In 2010, The California Endowment began an ambitious 10-year initiative called Building Healthy Communities (BHC) – a $1 billion effort to "advance statewide policy, change the narrative, and transform 14 of California's communities most devastated by health inequities into places where all people have an opportunity to thrive."
In the early stages of the initiative, The Endowment identified ten key outcomes for community health, including "health gaps for boys and men of color are narrowed." The health outcome was considered critical because "addressing the social, educational, and economic disadvantages faced by boys and young men of color is essential to community health. Success here means equity in schools, more job opportunities, more alternatives to incarceration, and new youth development approaches tailored to them.
The drive to reduce health inequities evolved into a cross-cutting, population-focused effort to advance racial and gender justice.
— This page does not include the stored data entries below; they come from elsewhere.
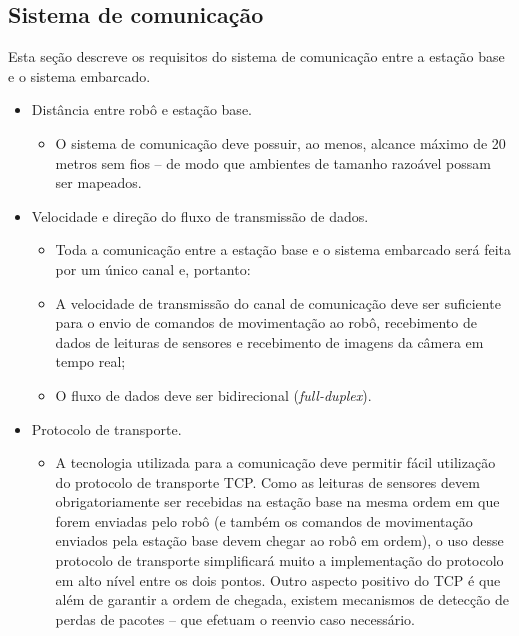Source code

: \subsection{Sistema de comunicação}
Esta seção descreve os requisitos do sistema de comunicação entre a estação base e o sistema embarcado.

\begin{itemize} %

  \item Distância entre robô e estação base.
    \begin{itemize}
      \item O sistema de comunicação deve possuir, ao menos, alcance máximo de 20 metros sem fios -- de modo que ambientes de tamanho razoável possam ser mapeados.
    \end{itemize}

  \item Velocidade e direção do fluxo de transmissão de dados.
    \begin{itemize}
      \item Toda a comunicação entre a estação base e o sistema embarcado será feita por um único canal e, portanto:
      \item A velocidade de transmissão do canal de comunicação deve ser suficiente para o envio de comandos de movimentação ao robô, recebimento de dados de leituras de sensores e recebimento de imagens da câmera em tempo real; 
      \item O fluxo de dados deve ser bidirecional (\textit{full-duplex}).
    \end{itemize}

  \item Protocolo de transporte.
    \begin{itemize}
      \item A tecnologia utilizada para a comunicação deve permitir fácil utilização do protocolo de transporte TCP. Como as leituras de sensores devem obrigatoriamente ser recebidas na estação base na mesma ordem em que forem enviadas pelo robô (e também os comandos de movimentação enviados pela estação base devem chegar ao robô em ordem), o uso desse protocolo de transporte simplificará muito a implementação do protocolo em alto nível entre os dois pontos. Outro aspecto positivo do TCP é que além de garantir a ordem de chegada, existem mecanismos de detecção de perdas de pacotes -- que efetuam o reenvio caso necessário.
    \end{itemize}

\end{itemize} %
Sons & Brothers was launched in 2013 as a seven-year, $50 million investment to "help all young people of color reach their full potential, because when our sons and daughters succeed, we all succeed."
The report from Equal Measure and Bright Research Group outlines the findings from a two-year evaluation of Sons & Brothers. It is a look back at what Sons & Brothers was, what it accomplished, and the challenges faced along the way – and a look ahead to how learnings from Sons & Brothers can help to chart a new course forward in challenging times.